CodeWeavers actively tests Windows programs with its product, and its supported applications work really well. The current list includes over 30 different popular applications, including Microsoft Word, Excel, PowerPoint, Visio, Access, Quicken, iTunes, FrameMaker, and Lotus Notes. You can also use CrossOver Office to run popular web browser plug-ins, such as QuickTime, Shockwave Director, and Windows Media Player, and have them interoperate with a native Mozilla web browser. CrossOver Office provides a stable and tested version of Wine you can rely on. CodeWeavers also provides consulting services to help you run Windows programs on Linux. If you're looking for a company to provide the warm, fuzzy feeling of commercially supported Wine, CodeWeavers fits the bill.

CrossOver Office can be ordered and downloaded directly from CodeWeavers' web site. You have the option of downloading an RPM installer for Red Hat, SUSE, and other RPM-based distributions, a custom Debian installer, or a Loki-based installer. The Loki-based installer is the preferred method because it can be run entirely in user space.

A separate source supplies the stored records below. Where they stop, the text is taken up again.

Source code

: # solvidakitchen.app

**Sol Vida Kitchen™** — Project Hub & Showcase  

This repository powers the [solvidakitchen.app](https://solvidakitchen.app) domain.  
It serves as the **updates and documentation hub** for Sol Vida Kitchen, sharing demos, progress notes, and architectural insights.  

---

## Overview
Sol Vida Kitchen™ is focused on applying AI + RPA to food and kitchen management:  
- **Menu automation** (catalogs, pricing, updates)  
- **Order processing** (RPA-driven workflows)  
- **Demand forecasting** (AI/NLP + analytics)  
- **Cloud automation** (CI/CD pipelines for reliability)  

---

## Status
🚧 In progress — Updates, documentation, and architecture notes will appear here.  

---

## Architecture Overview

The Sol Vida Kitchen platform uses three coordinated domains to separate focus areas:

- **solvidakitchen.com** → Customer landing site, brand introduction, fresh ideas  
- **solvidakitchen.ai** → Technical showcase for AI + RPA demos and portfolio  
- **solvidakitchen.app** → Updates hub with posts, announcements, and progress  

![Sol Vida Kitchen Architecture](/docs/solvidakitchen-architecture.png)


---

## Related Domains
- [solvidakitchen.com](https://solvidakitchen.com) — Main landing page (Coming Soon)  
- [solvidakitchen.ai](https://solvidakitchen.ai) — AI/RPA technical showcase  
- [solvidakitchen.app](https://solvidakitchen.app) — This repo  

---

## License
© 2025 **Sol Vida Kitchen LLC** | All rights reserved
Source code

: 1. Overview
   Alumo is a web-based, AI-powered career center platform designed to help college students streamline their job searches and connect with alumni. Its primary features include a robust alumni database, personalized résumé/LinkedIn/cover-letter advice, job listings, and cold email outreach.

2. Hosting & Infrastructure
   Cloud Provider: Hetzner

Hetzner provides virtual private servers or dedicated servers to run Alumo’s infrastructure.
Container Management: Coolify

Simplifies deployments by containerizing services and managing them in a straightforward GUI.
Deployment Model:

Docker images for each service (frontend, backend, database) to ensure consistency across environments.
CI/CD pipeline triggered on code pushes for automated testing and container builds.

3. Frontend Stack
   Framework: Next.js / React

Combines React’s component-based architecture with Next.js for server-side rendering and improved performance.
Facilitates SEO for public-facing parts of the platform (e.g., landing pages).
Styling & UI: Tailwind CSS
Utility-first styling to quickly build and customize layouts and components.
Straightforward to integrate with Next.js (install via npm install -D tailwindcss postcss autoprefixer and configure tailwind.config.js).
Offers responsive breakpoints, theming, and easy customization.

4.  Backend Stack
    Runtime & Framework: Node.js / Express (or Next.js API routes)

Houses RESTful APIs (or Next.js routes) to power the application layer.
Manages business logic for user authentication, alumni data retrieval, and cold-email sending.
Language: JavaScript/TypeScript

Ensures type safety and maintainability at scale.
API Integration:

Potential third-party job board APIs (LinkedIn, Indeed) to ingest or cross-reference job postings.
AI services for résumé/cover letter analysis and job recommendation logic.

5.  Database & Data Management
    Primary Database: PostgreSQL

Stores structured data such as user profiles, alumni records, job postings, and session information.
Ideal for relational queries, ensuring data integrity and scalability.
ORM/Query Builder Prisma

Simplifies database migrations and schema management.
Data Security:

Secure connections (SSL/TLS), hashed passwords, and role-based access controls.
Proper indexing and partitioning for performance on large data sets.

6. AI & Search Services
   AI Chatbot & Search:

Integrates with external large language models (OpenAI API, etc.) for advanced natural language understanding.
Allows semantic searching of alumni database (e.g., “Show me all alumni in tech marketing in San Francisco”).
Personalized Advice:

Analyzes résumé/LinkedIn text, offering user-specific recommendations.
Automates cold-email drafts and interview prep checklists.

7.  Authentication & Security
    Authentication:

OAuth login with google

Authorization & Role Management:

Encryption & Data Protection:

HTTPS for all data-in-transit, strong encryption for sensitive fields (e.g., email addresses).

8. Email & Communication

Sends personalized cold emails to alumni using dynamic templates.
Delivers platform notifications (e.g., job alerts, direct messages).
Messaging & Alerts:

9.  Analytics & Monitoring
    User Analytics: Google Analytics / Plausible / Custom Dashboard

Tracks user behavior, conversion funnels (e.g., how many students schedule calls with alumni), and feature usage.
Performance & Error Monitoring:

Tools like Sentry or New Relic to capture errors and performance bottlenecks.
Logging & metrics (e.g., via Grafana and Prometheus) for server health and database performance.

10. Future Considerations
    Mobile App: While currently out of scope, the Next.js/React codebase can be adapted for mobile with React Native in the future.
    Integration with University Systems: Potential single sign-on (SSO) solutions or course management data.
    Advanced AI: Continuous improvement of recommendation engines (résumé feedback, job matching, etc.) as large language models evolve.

After downloading the Loki-based installer, be sure to set the execute bit (chmod +x) on the installer script. Then you just need to run the following script:

$ ./

The script will first unpack CrossOver Office and walk you through the installation. At the end it gives you the option to install Windows software. This launches the cxoffice/bin/cxsetup configuration tool and gives you a list of supported software you can install. This wizard-like tool will walk you through the process of installing the software and perform any additional steps necessary, such as restarting Wine to simulate a Windows reboot. You can also choose to install unsupported software. CrossOver Office runs many other applications besides the officially supported ones, and you may find your favorite Windows application works better with CrossOver Office than regular old Wine.

Regardless of whether you choose to install supported or unsupported software, you'll be prompted next for the location of the installation file. You can choose from either your vendor CD-ROM or a setup program on your hard drive. Some of the supported software will install automatically, but other software may require the installation program to run. When installation is complete, a simulated reboot of Wine is performed and menu entries are made for your desktop. Your desktop panelKDE's Kicker or GNOME's Panel--will contain a new entry called Windows Applications that leads to the programs installed by CrossOver Office.

To configure CrossOver Office, navigate to the CrossOver menu in your desktop's panel and choose Configuration. You'll then be presented with the tab-based cxsetup dialog giving you options to Add/Remove programs or Manage Bottles. The first option allows you to manage applications, including the use of the Install button to launch the installation wizard described earlier.

The second option, Manage Bottles, allows you to customize aspects of CrossOver Office. Bottles are self-contained directories for sets of installed applications, each holding a complete Wine configuration. After selecting a bottle from the list available, you click on the Configure button to edit things such as menus, set file associations, configure plug-ins, add fonts, open control panel apps, and change bottle settings. Each tab contains a Help button in case you get stuck.

28.2.2. VMware Workstation

VMware (now owned by EMC) distributes proprietary products that permit the running of virtual operating systems on servers and workstations.[*] The workstation product has achieved a certain popularity by aiding people who want to run different operating systems on their computer desktop; among other things, they can run licensed versions of many different Windows operating systems on Linux. VMware Workstation also sees much use in development and testing. Many claim that it accelerates application deployment.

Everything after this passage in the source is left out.